Ownership beats a paycheck any day
This weekend I had my grandchildren over and we watched my favorite kids fantasy movie, “The Never Ending Story.” One of the characters has a line: “The people who have no hope are the easiest to control and he who controls them has the power.” Isn’t that like our country today?
Today most people work for wages paid by someone else. Only about 5 percent of the population would be considered business owners, entrepreneurs or capitalists – people with actual skin in the game.
Wake up people. Instead of becoming part of the 95 percent that have no hope, strive to become one of the 5 percent that holds all the power.
Never miss a local story.
Jim Van Meerten, Charlotte
My family’s story of white privilege
In response to “Own racial justice? Lose the guilt” (Aug. 16 Forum):
My grandfather was a cotton farmer in southeast Mecklenburg County who had accumulated almost 1,000 acres by the time he died in 1942. He was able to acquire that land only with the help of African-American sharecropper families. When my grandmother died in the early 60s, some of those families were still living on the farm in unpainted, weatherboard-sided shacks with rusting tin roofs.
My father, one of 12 children, inherited 40 acres of the farm, which my brothers and I sold ten years ago for a tidy sum. Not one nickel went to those sharecropper families.
Anyone who says white privilege doesn’t still exist doesn’t know what he’s talking about.
Tom Caldwell, Monroe
Trump’s apology rings hollow to me
In response to “Trump in Charlotte: I regret some remarks” (Aug. 19):
Mr. Trump, I am sure you regret saying things that caused others personal pain because it hurt your polls. The real question to be addressed is are YOU sorry for saying things that caused others personal pain?
This is the difference between a self-centered bully and a person with a conscience. I rather think you are the former.
Larry Vogt, Mooresville
Our environment is in deepening crisis
In response to “Popular Yellowstone River closes after thousands of fish die” (Aug. 20):
Our environment is under siege: Zika in Florida; floods in Louisiana; fires in California; parasites killing fish in Montana.
And clueless people have faith in Trump!
Constance Kolpitcke, Cornelius
Young Trump fan lucky he got tossed
Jake Anantha should be grateful to The Donald for throwing him out of the Trump rally. This experience seems to have been even more educational for him than a course of study at Trump University.
I am amazed that a young educated American of Indian origin would ever have considered voting for a person with the views that Mr. Trump has publicly expressed.

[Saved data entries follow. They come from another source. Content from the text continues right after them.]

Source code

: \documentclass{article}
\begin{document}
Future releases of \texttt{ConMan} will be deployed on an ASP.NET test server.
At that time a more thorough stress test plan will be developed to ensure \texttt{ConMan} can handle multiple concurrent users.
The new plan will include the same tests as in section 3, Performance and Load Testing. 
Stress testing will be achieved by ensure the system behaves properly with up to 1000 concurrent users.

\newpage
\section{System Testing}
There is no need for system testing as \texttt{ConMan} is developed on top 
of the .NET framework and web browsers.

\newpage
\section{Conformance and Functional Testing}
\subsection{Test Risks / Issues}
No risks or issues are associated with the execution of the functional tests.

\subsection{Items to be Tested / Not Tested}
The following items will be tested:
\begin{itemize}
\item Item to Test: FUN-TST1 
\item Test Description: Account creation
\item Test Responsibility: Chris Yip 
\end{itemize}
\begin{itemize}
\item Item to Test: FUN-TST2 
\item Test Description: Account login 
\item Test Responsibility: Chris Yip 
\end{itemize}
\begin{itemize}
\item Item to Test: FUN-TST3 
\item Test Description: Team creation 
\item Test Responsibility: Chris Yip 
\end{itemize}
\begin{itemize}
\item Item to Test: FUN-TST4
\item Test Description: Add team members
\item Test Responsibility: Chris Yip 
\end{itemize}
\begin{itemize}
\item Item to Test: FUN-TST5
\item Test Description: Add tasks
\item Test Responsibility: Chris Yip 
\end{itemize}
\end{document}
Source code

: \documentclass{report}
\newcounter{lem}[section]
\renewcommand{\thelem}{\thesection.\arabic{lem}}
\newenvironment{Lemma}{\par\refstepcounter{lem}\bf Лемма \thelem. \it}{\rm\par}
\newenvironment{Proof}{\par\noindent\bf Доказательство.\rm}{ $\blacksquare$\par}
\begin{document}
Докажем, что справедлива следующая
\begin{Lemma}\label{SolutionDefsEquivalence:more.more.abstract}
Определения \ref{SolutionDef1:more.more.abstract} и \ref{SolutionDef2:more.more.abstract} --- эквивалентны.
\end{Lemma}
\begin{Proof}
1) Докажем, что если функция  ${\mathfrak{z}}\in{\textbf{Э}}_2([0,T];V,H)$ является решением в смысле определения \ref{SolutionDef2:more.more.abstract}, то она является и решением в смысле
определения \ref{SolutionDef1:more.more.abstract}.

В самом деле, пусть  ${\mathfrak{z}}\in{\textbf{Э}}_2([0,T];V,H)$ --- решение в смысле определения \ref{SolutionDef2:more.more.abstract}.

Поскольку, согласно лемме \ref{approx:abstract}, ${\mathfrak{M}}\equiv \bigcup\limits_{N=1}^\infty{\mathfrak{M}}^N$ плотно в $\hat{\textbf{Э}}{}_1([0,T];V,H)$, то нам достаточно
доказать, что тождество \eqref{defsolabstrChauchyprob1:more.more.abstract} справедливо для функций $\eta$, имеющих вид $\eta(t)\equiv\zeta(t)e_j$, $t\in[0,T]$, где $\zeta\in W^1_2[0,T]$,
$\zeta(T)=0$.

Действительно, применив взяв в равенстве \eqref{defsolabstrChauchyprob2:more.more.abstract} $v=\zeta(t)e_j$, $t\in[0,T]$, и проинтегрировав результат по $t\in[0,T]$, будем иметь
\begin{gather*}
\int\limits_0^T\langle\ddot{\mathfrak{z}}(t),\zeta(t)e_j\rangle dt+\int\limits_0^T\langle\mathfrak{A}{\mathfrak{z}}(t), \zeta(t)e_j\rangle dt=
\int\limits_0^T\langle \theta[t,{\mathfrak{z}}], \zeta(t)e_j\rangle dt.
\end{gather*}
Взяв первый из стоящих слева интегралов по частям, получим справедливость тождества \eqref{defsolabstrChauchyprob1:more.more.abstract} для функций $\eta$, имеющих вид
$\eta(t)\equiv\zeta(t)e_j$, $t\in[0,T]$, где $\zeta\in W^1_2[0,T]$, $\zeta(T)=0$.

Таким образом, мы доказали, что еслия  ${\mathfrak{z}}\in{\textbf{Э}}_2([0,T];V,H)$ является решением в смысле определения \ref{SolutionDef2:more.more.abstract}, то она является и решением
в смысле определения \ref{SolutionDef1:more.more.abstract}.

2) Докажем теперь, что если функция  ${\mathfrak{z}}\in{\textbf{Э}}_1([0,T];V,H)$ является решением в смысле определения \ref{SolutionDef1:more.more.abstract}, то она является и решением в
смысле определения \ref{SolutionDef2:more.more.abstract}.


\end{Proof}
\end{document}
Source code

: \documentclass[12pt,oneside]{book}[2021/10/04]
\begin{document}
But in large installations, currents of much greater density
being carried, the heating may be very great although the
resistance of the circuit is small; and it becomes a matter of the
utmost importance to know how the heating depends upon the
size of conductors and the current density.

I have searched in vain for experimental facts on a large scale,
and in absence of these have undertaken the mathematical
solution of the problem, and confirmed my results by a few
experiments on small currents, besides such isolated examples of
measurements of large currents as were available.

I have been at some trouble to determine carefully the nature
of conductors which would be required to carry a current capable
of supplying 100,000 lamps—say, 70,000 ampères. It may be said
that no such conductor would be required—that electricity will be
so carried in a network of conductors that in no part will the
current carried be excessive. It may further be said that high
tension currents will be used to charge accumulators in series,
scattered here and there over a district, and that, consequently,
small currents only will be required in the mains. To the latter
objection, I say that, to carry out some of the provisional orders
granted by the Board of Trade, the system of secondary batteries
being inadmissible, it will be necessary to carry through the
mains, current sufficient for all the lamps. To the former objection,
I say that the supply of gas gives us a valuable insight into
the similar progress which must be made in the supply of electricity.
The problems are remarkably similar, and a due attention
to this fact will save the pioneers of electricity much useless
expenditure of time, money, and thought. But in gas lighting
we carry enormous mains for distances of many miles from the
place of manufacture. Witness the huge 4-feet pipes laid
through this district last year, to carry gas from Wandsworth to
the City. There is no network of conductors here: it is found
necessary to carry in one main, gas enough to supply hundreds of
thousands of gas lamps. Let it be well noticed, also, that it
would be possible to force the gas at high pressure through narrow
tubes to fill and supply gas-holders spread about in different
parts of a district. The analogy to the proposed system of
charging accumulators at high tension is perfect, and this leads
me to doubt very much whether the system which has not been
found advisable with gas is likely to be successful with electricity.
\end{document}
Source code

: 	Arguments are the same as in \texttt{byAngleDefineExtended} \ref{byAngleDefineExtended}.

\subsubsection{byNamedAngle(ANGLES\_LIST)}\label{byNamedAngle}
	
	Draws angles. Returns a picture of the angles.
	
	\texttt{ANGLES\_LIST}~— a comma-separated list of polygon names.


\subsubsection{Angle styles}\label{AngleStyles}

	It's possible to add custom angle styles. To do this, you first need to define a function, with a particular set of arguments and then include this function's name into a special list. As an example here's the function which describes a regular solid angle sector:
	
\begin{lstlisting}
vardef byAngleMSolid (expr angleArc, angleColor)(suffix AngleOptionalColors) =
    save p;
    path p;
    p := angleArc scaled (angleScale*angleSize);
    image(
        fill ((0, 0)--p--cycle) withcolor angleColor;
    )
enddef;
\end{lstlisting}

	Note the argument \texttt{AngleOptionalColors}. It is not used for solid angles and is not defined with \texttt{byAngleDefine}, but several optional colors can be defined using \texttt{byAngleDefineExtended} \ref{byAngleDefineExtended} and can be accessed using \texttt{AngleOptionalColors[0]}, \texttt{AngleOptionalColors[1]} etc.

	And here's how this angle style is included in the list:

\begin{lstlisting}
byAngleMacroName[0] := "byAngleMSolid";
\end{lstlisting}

And his “staunch Republican” parents may want to think about the fact that their party nominated this person to be their presidential candidate.
We live and learn.
Gautam Bose, Charlotte
Environmental end-run at UNC
In response to “Push for environmental policy causes unease at UNC” (Aug. 21):
The effort of Senate Republican leader Phil Berger to create a “Policy Collaboratory” on environmental issues at UNC is breathtaking. The purpose would be to issue recommendations more in line with his philosophy than past ones from UNC.

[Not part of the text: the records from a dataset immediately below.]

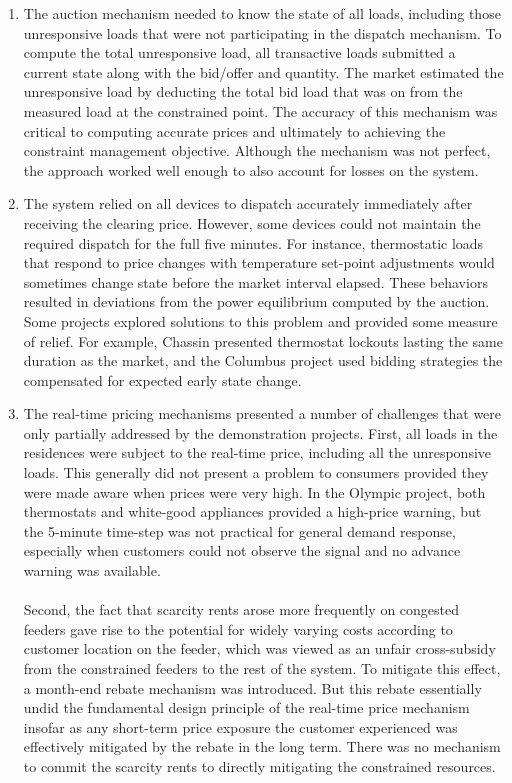 \documentclass[10pt,twocolumn]{article}
\begin{document}
\begin{enumerate}
    
    \item The auction mechanism needed to know the state of all loads, including those unresponsive loads that were not participating in the dispatch mechanism.  To compute the total unresponsive load, all transactive loads submitted a current state along with the bid/offer and quantity.  The market estimated the unresponsive load by deducting the total bid load that was on from the measured load at the constrained point.  The accuracy of this mechanism was critical to computing accurate prices and ultimately to achieving the constraint management objective.  Although the mechanism was not perfect, the approach worked well enough to also account for losses on the system.

    \item The system relied on all devices to dispatch accurately immediately after receiving the clearing price. However, some devices could not maintain the required dispatch for the full five minutes.  For instance, thermostatic loads that respond to price changes with temperature set-point adjustments would sometimes change state before the market interval elapsed. These behaviors resulted in deviations from the power equilibrium computed by the auction. Some projects explored solutions to this problem and provided some measure of relief.  For example, Chassin \cite{chassin2015} presented thermostat lockouts lasting the same duration as the market, and the Columbus project used bidding strategies the compensated for expected early state change.
    
    \item The real-time pricing mechanisms presented a number of challenges that were only partially addressed by the demonstration projects.  First, all loads in the residences were subject to the real-time price, including all the unresponsive loads.  This generally did not present a problem to consumers provided they were made aware when prices were very high.  In the Olympic project, both thermostats and white-good appliances provided a high-price warning, but the 5-minute time-step was not practical for general demand response, especially when customers could not observe the signal and no advance warning was available.  
    \\~\\
    Second, the fact that scarcity rents arose more frequently on congested feeders gave rise to the potential for widely varying costs according to customer location on the feeder, which was viewed as an unfair cross-subsidy from the constrained feeders to the rest of the system.  To mitigate this effect, a month-end rebate mechanism was introduced. But this rebate essentially undid the fundamental design principle of the real-time price mechanism insofar as any short-term price exposure the customer experienced was effectively mitigated by the rebate in the long term. There was no mechanism to commit the scarcity rents to directly mitigating the constrained resources.
    
\end{enumerate}
\end{document}
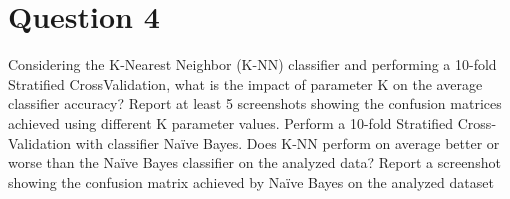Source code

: \section{Question 4}

\begin{question}
    Considering the K-Nearest Neighbor (K-NN) classifier and performing a 10-fold Stratified
    CrossValidation, what is the impact of parameter K on the average classifier accuracy? Report at
    least 5 screenshots showing the confusion matrices achieved using different K parameter values.
    Perform a 10-fold Stratified Cross-Validation with classifier Naïve Bayes. Does K-NN perform on
    average better or worse than the Naïve Bayes classifier on the analyzed data? Report a screenshot
    showing the confusion matrix achieved by Naïve Bayes on the analyzed dataset
\end{question}

\begin{answer}
\end{answer}
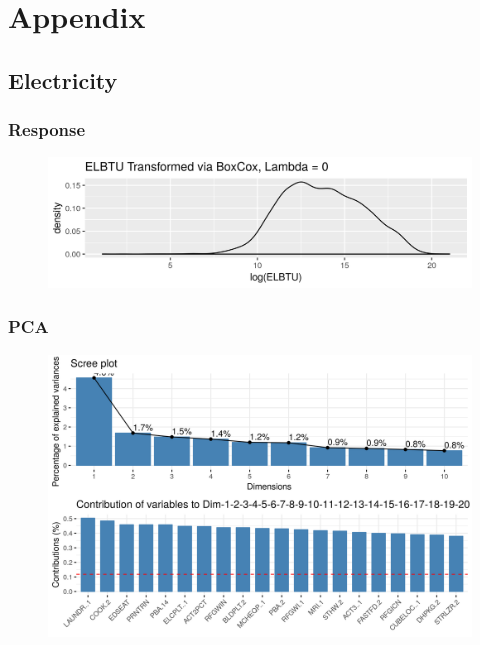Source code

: \section*{Appendix}
\label{sec:appendix}

\appendix
\subsection{Electricity}
\subsubsection{Response}
\label{appendix:electricity:response}
\begin{figure}[h]
\includegraphics[width=\textwidth, height=0.2\textheight]{Images/electricity_response.png}
\centering
\end{figure}
\subsubsection{PCA}
\label{appendix:electricity:pca}
\begin{figure}[h]
\includegraphics[width=\textwidth, height=0.5\textheight]{Images/electricity_pca_vars.png}
\centering
\end{figure}
\newpage
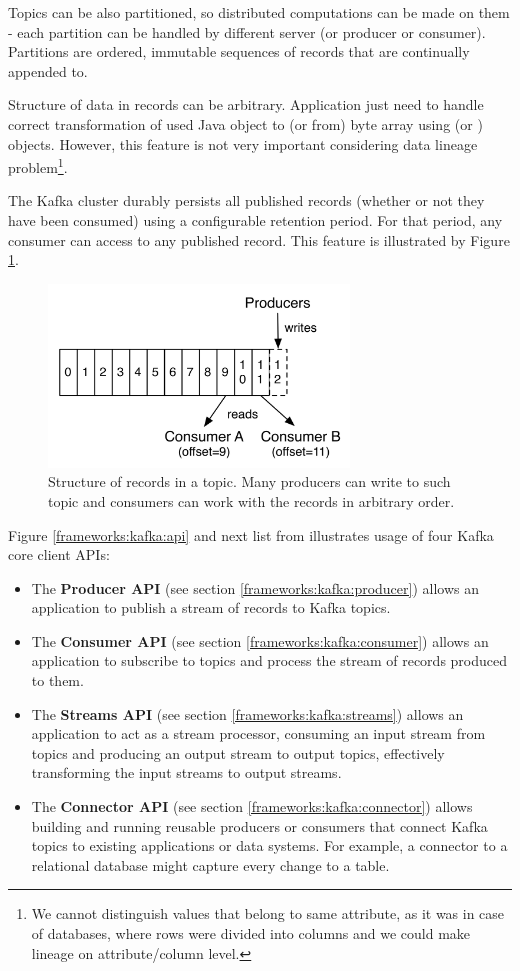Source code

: Topics can be also partitioned, so distributed computations can be made
on them - each partition can be handled by different server (or producer or consumer).
Partitions are ordered, immutable sequences of records that are continually appended to.

Structure of data in records can be arbitrary. Application just need to handle
correct transformation of used Java object to (or from) byte array using
 (or ) objects.
However, this feature is not very important considering data lineage problem\footnote{
  We cannot distinguish values that belong to same attribute, as it was in case
  of databases, where rows were divided into columns and we could make
  lineage on attribute/column level.
}.

The Kafka cluster durably persists all published records (whether or not they have been consumed)
using a configurable retention period. For that period, any consumer can access
to any published record. This feature is illustrated by Figure \ref{frameworks:kafka:topic}.

\begin{figure}[h]
  \center
  \includegraphics[width=80mm]{img/kafka-topic-structure.png}
  \caption{Structure of records in a topic. Many producers can write to such topic and consumers can work with the records in arbitrary order.}
  \label{frameworks:kafka:topic}
\end{figure}

Figure \ref{frameworks:kafka:api} and next list from \citet{Kafka}
illustrates usage of four Kafka core client APIs:
\begin{itemize}
  \item The \textbf{Producer API} (see section \ref{frameworks:kafka:producer}) allows an application to publish
    a stream of records to Kafka topics.
  \item The \textbf{Consumer API} (see section \ref{frameworks:kafka:consumer}) allows an application to subscribe
    to topics and process the stream of records produced to them.
  \item The \textbf{Streams API} (see section \ref{frameworks:kafka:streams}) allows an application to act as a stream processor,
    consuming an input stream from topics and producing an output stream to output topics,
    effectively transforming the input streams to output streams.
  \item The \textbf{Connector API} (see section \ref{frameworks:kafka:connector}) allows building and running reusable producers or consumers
    that connect Kafka topics to existing applications or data systems.
    For example, a connector to a relational database might capture every change to a table. 
\end{itemize}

It would usurp the authority of the existing Institute for the Environment, staffed by accredited scientists, to influence the legislature. Sen. Berger has complained that UNC does not accede to his recommendations for university positions.

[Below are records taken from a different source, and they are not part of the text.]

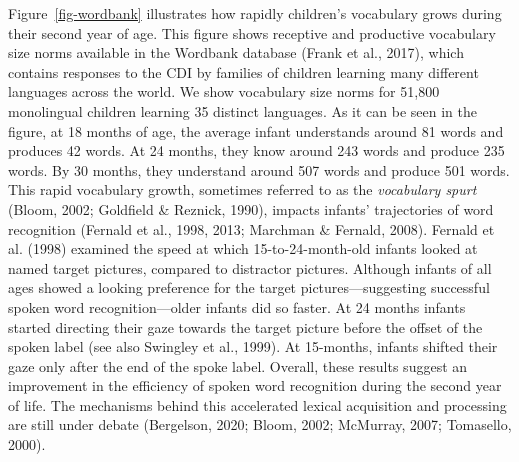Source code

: \documentclass[
  12pt,
  b5paperpaper,
  twoside]{scrreprt}
\begin{document}
Figure~\ref{fig-wordbank} illustrates how rapidly children's vocabulary
grows during their second year of age. This figure shows receptive and
productive vocabulary size norms available in the Wordbank database
(Frank et al., 2017), which contains responses to the CDI by families of
children learning many different languages across the world. We show
vocabulary size norms for 51,800 monolingual children learning 35
distinct languages. As it can be seen in the figure, at 18 months of
age, the average infant understands around 81 words and produces 42
words. At 24 months, they know around 243 words and produce 235 words.
By 30 months, they understand around 507 words and produce 501 words.
This rapid vocabulary growth, sometimes referred to as the
\emph{vocabulary spurt} (Bloom, 2002; Goldfield \& Reznick, 1990),
impacts infants' trajectories of word recognition (Fernald et al., 1998,
2013; Marchman \& Fernald, 2008). Fernald et al. (1998) examined the
speed at which 15-to-24-month-old infants looked at named target
pictures, compared to distractor pictures. Although infants of all ages
showed a looking preference for the target pictures---suggesting
successful spoken word recognition---older infants did so faster. At 24
months infants started directing their gaze towards the target picture
before the offset of the spoken label (see also Swingley et al., 1999).
At 15-months, infants shifted their gaze only after the end of the spoke
label. Overall, these results suggest an improvement in the efficiency
of spoken word recognition during the second year of life. The
mechanisms behind this accelerated lexical acquisition and processing
are still under debate (Bergelson, 2020; Bloom, 2002; McMurray, 2007;
Tomasello, 2000).
\end{document}
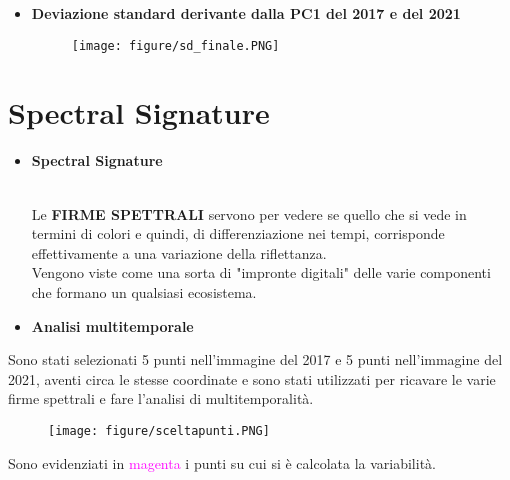 \documentclass[10pt]{beamer}
\begin{document}
\begin{frame} {}
    \begin{itemize}
      \item \textbf{Deviazione standard derivante dalla PC1 del 2017 e del 2021}
    \begin{figure}
      \bigskip 
      \texttt{[image: figure/sd\_finale.PNG]}
    \end{figure}
    \end{itemize}
\end{frame}


\section {Spectral Signature}
\begin{frame}
    \begin{itemize}
      \item \textbf{Spectral Signature}
      {\\Le \textbf{FIRME SPETTRALI} servono per vedere se quello che si vede in termini di colori e quindi, di differenziazione nei tempi, corrisponde effettivamente a una variazione della riflettanza.
      \bigskip 
      \\ Vengono viste come una sorta di "impronte digitali" delle varie componenti che formano un qualsiasi ecosistema.
\par} 
    \end{itemize}
\end{frame}


\begin{frame}
    \begin{itemize}
      \item \textbf{Analisi multitemporale}
    \end{itemize}
      \centering
      {Sono stati selezionati 5 punti nell'immagine del 2017 e 5 punti nell'immagine del 2021, aventi circa le stesse coordinate e sono stati utilizzati per ricavare le varie firme spettrali e fare l'analisi di multitemporalità.}
    \begin{figure}
      \bigskip 
      \texttt{[image: figure/sceltapunti.PNG]}
    \end{figure}
     {\scriptsize Sono evidenziati in \textcolor{magenta}{magenta} i punti su cui si è calcolata la variabilità.\par}
\end{frame}
\end{document}
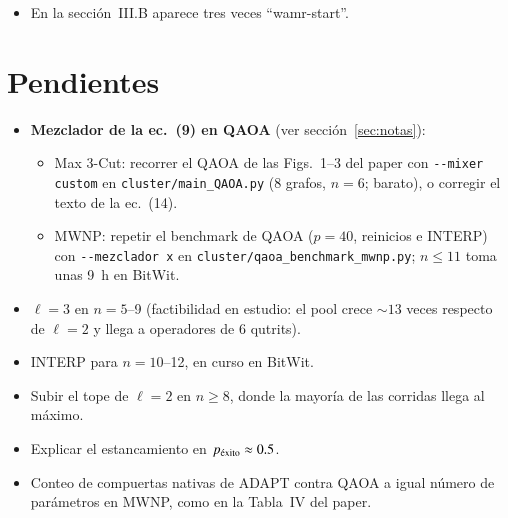 \documentclass[11pt,a4paper]{article}
\newcommand{\pex}{p_{\rm \acute{e}xito}}
\begin{document}
\begin{itemize}
\begin{enumerate}
    \texttt{resultados\_qaoa\_regulares\_n6\_p20\_jx\_r25\_grafos\_1\_4.json}, llevan \texttt{jx} en el
    nombre, y sus 80 registros tienen \texttt{"mixer": "jx"}. El Apéndice~B (compilación de QAOA,
    Tabla~IV) sí dice $H_M=\sum_jL_x^{(j)}$, que es lo que se corrió.
  \end{enumerate}
  Hay dos formas de arreglarlo: corregir el texto de la ec.~(14) para que diga $\sum_jL_x^{(j)}$, o
  recorrer el QAOA de Max 3-Cut con \texttt{-{}-mixer custom} para que las figuras correspondan a la
  ec.~(9). La segunda es barata (8 grafos de $n=6$) y además responde si QAOA mejora con el
  mezclador ``correcto''. El QAOA de MWNP de este informe usa $\sum_jL_x^{(j)}$ para ser
  consistente con lo publicado, así que le aplica lo mismo.
\item En la sección~III.B aparece tres veces ``wamr-start''.
\end{itemize}

\section{Pendientes}

\begin{itemize}
\item \textbf{Mezclador de la ec.~(9) en QAOA} (ver sección~\ref{sec:notas}):
  \begin{itemize}
  \item Max 3-Cut: recorrer el QAOA de las Figs.~1--3 del paper con \texttt{-{}-mixer custom} en
    \texttt{cluster/main\_QAOA.py} (8 grafos, $n=6$; barato), o corregir el texto de la ec.~(14).
  \item MWNP: repetir el benchmark de QAOA ($p=40$, reinicios e INTERP) con
    \texttt{-{}-mezclador x} en \texttt{cluster/qaoa\_benchmark\_mwnp.py}; $n\leq11$ toma unas 9~h en
    BitWit.
  \end{itemize}
\item $\ell=3$ en $n=5$--9 (factibilidad en estudio: el pool crece $\sim13$ veces respecto de
  $\ell=2$ y llega a operadores de 6 qutrits).
\item INTERP para $n=10$--12, en curso en BitWit.
\item Subir el tope de $\ell=2$ en $n\geq8$, donde la mayoría de las corridas llega al máximo.
\item Explicar el estancamiento en $\pex\approx0.5$.
\item Conteo de compuertas nativas de ADAPT contra QAOA a igual número de parámetros en MWNP, como
  en la Tabla~IV del paper.
\end{itemize}
\end{document}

Why does he think he is qualified or entitled to say what the university should do?
Robert Cumming, Davidson
What happened to bipartisanship?
The United States used to be a country where Democrats and Republicans would work together and get things done. There is too much fighting today over every little issue, whether it be blocking a Supreme Court justice or free trade.
During World War II and the Great Depression, FDR and the Republicans worked together to help this country through trying times. I am sure today that we can work together and get this country running again.